By Peter White
On July 22, Governor Bill Lee announced that Jennifer Nichols, Commissioner of Children’s Services (DCS), is stepping down. Allegations of misconduct against the now-former commissioner include ballooning budgets, mismanagement, and bad outcomes for Tennessee’s neediest children as a result.
Every year since 2014, DCS has taken more kids from their families than the previous year. It runs a statewide network of foster homes, half of them contract providers, and DCS has a staggering 600 caseworker openings.
The new commissioner, Margie Quin, is currently the Executive Director of End Slavery Tennessee. The group fights sex trafficking of children. Prior to that, she spent 25 years with the Tennessee Bureau of Investigation.

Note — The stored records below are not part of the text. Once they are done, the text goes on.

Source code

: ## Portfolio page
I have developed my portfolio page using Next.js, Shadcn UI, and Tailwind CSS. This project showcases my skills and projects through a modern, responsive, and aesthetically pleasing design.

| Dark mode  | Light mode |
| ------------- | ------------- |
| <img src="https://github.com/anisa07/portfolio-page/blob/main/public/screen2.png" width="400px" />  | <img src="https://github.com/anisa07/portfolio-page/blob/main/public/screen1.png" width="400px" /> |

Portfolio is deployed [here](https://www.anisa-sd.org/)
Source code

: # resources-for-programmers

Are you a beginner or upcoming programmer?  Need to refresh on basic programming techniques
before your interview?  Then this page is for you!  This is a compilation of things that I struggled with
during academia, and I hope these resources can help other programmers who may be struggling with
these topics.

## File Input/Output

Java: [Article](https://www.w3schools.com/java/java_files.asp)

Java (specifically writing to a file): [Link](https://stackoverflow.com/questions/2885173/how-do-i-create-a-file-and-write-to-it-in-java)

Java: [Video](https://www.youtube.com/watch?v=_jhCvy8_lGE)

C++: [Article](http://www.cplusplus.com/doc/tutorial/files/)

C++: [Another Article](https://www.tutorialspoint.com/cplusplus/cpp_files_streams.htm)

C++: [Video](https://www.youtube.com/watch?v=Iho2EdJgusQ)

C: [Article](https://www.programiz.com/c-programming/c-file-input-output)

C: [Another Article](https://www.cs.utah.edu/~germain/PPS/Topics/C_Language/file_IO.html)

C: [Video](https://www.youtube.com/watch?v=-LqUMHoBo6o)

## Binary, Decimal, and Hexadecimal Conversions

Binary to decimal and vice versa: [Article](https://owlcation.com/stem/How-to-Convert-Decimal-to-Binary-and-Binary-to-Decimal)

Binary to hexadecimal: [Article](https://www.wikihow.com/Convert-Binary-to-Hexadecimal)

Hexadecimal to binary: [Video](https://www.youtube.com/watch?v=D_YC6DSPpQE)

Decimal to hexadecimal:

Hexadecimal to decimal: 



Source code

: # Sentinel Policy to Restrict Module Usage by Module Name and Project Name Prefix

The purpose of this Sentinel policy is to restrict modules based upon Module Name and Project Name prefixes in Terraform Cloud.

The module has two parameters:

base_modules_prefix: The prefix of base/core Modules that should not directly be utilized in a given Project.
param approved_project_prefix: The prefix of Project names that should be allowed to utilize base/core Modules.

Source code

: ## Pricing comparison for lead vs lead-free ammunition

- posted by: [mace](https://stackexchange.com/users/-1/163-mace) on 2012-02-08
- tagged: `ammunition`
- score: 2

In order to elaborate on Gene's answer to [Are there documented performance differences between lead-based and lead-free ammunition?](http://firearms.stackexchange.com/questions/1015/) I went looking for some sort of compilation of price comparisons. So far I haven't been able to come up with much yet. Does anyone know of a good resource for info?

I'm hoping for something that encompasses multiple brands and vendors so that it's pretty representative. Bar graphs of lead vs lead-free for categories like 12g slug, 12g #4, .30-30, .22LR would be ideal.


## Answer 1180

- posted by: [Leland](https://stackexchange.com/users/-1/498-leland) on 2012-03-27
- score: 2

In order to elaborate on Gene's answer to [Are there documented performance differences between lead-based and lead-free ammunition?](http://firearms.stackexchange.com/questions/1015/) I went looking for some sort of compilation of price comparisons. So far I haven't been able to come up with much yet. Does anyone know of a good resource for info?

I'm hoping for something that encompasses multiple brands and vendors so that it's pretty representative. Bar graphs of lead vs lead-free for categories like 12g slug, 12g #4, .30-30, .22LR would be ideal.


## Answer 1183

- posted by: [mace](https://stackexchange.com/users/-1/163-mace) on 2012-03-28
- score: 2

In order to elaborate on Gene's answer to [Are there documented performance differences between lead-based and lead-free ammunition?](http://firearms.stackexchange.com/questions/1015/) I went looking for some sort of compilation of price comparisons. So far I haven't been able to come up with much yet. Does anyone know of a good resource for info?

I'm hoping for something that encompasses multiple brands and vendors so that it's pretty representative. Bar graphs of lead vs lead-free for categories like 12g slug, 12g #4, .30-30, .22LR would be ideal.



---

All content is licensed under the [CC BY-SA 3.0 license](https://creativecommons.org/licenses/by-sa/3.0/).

Nichols spent about as long as a prosecutor in Shelby County with the Special Victims Unit. The Governor has picked people with criminal justice backgrounds to lead Tennessee’s child services agency but neither of them have experience as social workers.
Lee has been outspoken regarding the issue of the sexual abuse of children, saying he wants to stop child sex traffickers and he wants a tough cop to lead DCS. But what DCS has been accused of doing is prosecuting parents of potential sex victims before they are trafficked—like the 2002 Speilberg Film, Minority Report.
As numerous studies have shown, foster care is where many kids get sexually abused. A John Hopkins study found the risk four times greater in foster homes than living with birth parents. In a New Jersey study 36.5 percent of child sexual abusers were foster parents. More than half of the sex trafficking victims recovered in 2013 during nationwide FBI raids were from group homes or foster homes.
In 2018 alone, the US foster care system received 263,000 children, according to the Adoption and Foster Care Analysis and Reporting System (AFCARS). In Tennessee, DCS took 15,404 minors from their family home in 2018. Most of them ended up in foster care.
Advocates against the current operation of DCS say that the Governor should direct the new commissioner to start reducing the number of kids put in foster care in Tennessee and start increasing the services provided to families with kids.
Advocates also say that many of the families who have their kids taken would be better served if they received social services like child care, health insurance, food supplements, drug counseling, etc. But for years DCS has spent the vast majority of its budget on foster care and just a pittance on family services.
ProPublica and NBC are launching a national investigation into termination of parental rights by child welfare agencies around the country. You can contact NBC and ProPublica here:
Quin will assume the role of DCS Commissioner effective September 1.